Some redundancy there actually as, it goes without saying, that the conditional if clause does not apply to those already with the required coverage prior to application for permits. Still, no harm in being doubly clear. 

As the exception stands, it…well, stands on the dangerous, socially volatile ground of class legislation. Of favoring, in this case exempting, a group over others.

Why, specifically, those within public markets? Why not those in private markets, if any in the city, or those in talipapa and tiangge, or those into home industries or micro-enterprises like sari-sari stores, or those little kiosks in malls? 

Why only medical and dental clinics? Why not wellness clinics? Or sports clinics?

Why accounting and law offices? Why not engineering offices? And yes, local media offices too?

Why? I cannot fathom why. Oh, why. Oh, why?

As often, in matters – moral, material, intellectual – of profound consequence, I leave it to the ever-astute Ashley Manabat to take the meta out of the physics and clear my understanding of things. 

As though brimming with the Force, and smiling like Yoda himself, Ashley pointed to the principal authors of the ordinance, for starters. One, a dentist by profession. The other, a kid brother to a prominent lawyer.

So, there’s why.         

As to the question raised by one Mike Enriquez in his facebook post: “Magkano ing komisyun da ring keng city hall para keng insurance bawat business permit? E ya business-friendly ing Angeles talaga (How much commission does city hall get from the insurance coverage for each business permit? Angeles is not really business-friendly),” I am in dearth of why’s to ask.

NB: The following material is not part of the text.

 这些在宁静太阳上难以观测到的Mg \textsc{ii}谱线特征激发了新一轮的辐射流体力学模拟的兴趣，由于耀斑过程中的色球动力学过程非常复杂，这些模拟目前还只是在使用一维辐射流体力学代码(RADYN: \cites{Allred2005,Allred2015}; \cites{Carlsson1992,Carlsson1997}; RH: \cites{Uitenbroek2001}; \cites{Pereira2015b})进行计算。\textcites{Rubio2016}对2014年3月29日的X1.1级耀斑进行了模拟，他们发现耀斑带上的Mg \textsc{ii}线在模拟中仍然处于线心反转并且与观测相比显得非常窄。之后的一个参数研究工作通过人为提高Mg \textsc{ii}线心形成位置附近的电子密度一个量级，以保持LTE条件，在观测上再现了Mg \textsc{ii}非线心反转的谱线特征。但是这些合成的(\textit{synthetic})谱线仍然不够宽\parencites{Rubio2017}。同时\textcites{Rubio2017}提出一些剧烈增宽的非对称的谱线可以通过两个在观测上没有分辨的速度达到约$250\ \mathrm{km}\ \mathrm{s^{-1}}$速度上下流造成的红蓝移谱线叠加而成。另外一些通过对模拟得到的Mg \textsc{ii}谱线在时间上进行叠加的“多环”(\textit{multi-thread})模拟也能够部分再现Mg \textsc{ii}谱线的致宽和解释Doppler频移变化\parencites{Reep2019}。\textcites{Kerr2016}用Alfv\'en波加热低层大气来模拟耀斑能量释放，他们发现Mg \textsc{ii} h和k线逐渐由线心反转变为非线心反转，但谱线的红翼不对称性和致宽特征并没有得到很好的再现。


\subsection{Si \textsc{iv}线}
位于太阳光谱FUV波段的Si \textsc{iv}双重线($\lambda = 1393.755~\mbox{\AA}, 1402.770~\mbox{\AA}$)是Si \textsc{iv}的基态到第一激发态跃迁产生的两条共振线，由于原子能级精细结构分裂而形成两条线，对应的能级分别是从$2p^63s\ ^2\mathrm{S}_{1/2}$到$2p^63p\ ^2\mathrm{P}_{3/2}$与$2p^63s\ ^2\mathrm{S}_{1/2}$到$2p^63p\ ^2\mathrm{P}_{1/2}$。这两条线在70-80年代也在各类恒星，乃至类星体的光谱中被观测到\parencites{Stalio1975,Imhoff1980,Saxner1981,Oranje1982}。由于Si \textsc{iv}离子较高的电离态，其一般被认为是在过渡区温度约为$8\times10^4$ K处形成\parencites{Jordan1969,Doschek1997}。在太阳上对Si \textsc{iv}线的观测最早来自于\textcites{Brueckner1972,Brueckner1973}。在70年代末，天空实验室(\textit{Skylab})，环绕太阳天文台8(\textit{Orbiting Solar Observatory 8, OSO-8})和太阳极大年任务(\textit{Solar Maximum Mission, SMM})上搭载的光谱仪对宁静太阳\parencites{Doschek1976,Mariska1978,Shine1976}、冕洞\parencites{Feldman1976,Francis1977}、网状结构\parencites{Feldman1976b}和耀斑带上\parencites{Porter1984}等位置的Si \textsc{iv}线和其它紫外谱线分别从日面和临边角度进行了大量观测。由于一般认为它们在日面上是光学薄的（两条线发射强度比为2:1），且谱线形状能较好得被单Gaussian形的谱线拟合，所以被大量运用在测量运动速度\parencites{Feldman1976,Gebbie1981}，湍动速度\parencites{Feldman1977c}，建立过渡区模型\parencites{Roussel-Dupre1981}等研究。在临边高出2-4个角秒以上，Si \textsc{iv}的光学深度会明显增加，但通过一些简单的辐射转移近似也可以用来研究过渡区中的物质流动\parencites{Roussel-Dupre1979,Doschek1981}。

And the city council, particularly the ordinance’s prime pushers, has maintained a deafening quiet about it.

So, I just have to take the word of the city administrator Atty. Dennis Albert Pamintuan: “Ito ang magsisilbing proteksyon ng mga mamimili at proteksyon din ng namumuhunan (This will serve as protection to consumers and investors).”

No matter the city businessmen’s liability to believe him…well, uninsured.